Aim of the exercise: Return each entry word for word, without its pictures.

Task input:

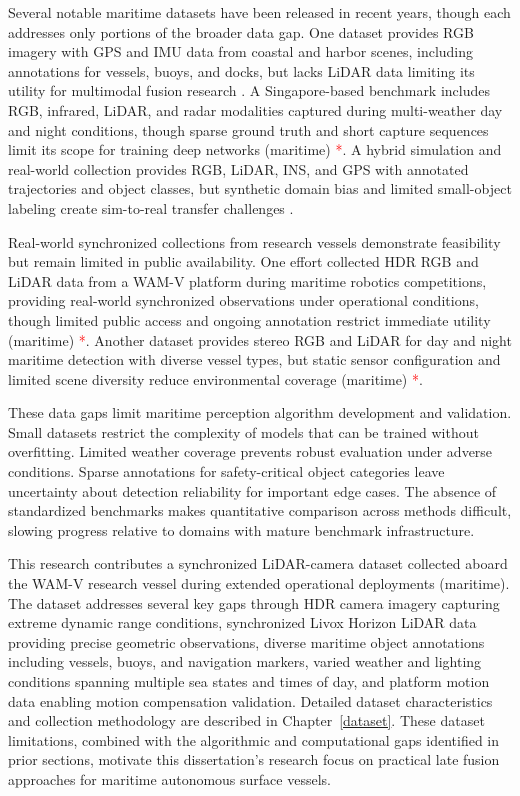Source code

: \documentclass[../main.tex]{subfiles}
\begin{document}
Several notable maritime datasets have been released in recent years, though each addresses only portions of the broader data gap. One dataset provides RGB imagery with GPS and IMU data from coastal and harbor scenes, including annotations for vessels, buoys, and docks, but lacks LiDAR data limiting its utility for multimodal fusion research \cite{su2023}. A Singapore-based benchmark includes RGB, infrared, LiDAR, and radar modalities captured during multi-weather day and night conditions, though sparse ground truth and short capture sequences limit its scope for training deep networks (maritime) \textcolor{red}{*}. A hybrid simulation and real-world collection provides RGB, LiDAR, INS, and GPS with annotated trajectories and object classes, but synthetic domain bias and limited small-object labeling create sim-to-real transfer challenges \cite{huang2025}.

Real-world synchronized collections from research vessels demonstrate feasibility but remain limited in public availability. One effort collected HDR RGB and LiDAR data from a WAM-V platform during maritime robotics competitions, providing real-world synchronized observations under operational conditions, though limited public access and ongoing annotation restrict immediate utility (maritime) \textcolor{red}{*}. Another dataset provides stereo RGB and LiDAR for day and night maritime detection with diverse vessel types, but static sensor configuration and limited scene diversity reduce environmental coverage (maritime) \textcolor{red}{*}.

These data gaps limit maritime perception algorithm development and validation. Small datasets restrict the complexity of models that can be trained without overfitting. Limited weather coverage prevents robust evaluation under adverse conditions. Sparse annotations for safety-critical object categories leave uncertainty about detection reliability for important edge cases. The absence of standardized benchmarks makes quantitative comparison across methods difficult, slowing progress relative to domains with mature benchmark infrastructure.

This research contributes a synchronized LiDAR-camera dataset collected aboard the WAM-V research vessel during extended operational deployments (maritime). The dataset addresses several key gaps through HDR camera imagery capturing extreme dynamic range conditions, synchronized Livox Horizon LiDAR data providing precise geometric observations, diverse maritime object annotations including vessels, buoys, and navigation markers, varied weather and lighting conditions spanning multiple sea states and times of day, and platform motion data enabling motion compensation validation. Detailed dataset characteristics and collection methodology are described in Chapter~\ref{dataset}. These dataset limitations, combined with the algorithmic and computational gaps identified in prior sections, motivate this dissertation's research focus on practical late fusion approaches for maritime autonomous surface vessels.
\end{document}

Expected answer:
Source code

: \documentclass[../main.tex]{subfiles}
\begin{document}
Several notable maritime datasets have been released in recent years, though each addresses only portions of the broader data gap. One dataset provides RGB imagery with GPS and IMU data from coastal and harbor scenes, including annotations for vessels, buoys, and docks, but lacks LiDAR data limiting its utility for multimodal fusion research \cite{su2023}. A Singapore-based benchmark includes RGB, infrared, LiDAR, and radar modalities captured during multi-weather day and night conditions, though sparse ground truth and short capture sequences limit its scope for training deep networks (maritime) \textcolor{red}{*}. A hybrid simulation and real-world collection provides RGB, LiDAR, INS, and GPS with annotated trajectories and object classes, but synthetic domain bias and limited small-object labeling create sim-to-real transfer challenges \cite{huang2025}.

Real-world synchronized collections from research vessels demonstrate feasibility but remain limited in public availability. One effort collected HDR RGB and LiDAR data from a WAM-V platform during maritime robotics competitions, providing real-world synchronized observations under operational conditions, though limited public access and ongoing annotation restrict immediate utility (maritime) \textcolor{red}{*}. Another dataset provides stereo RGB and LiDAR for day and night maritime detection with diverse vessel types, but static sensor configuration and limited scene diversity reduce environmental coverage (maritime) \textcolor{red}{*}.

These data gaps limit maritime perception algorithm development and validation. Small datasets restrict the complexity of models that can be trained without overfitting. Limited weather coverage prevents robust evaluation under adverse conditions. Sparse annotations for safety-critical object categories leave uncertainty about detection reliability for important edge cases. The absence of standardized benchmarks makes quantitative comparison across methods difficult, slowing progress relative to domains with mature benchmark infrastructure.

This research contributes a synchronized LiDAR-camera dataset collected aboard the WAM-V research vessel during extended operational deployments (maritime). The dataset addresses several key gaps through HDR camera imagery capturing extreme dynamic range conditions, synchronized Livox Horizon LiDAR data providing precise geometric observations, diverse maritime object annotations including vessels, buoys, and navigation markers, varied weather and lighting conditions spanning multiple sea states and times of day, and platform motion data enabling motion compensation validation. Detailed dataset characteristics and collection methodology are described in Chapter~\ref{dataset}. These dataset limitations, combined with the algorithmic and computational gaps identified in prior sections, motivate this dissertation's research focus on practical late fusion approaches for maritime autonomous surface vessels.
\end{document}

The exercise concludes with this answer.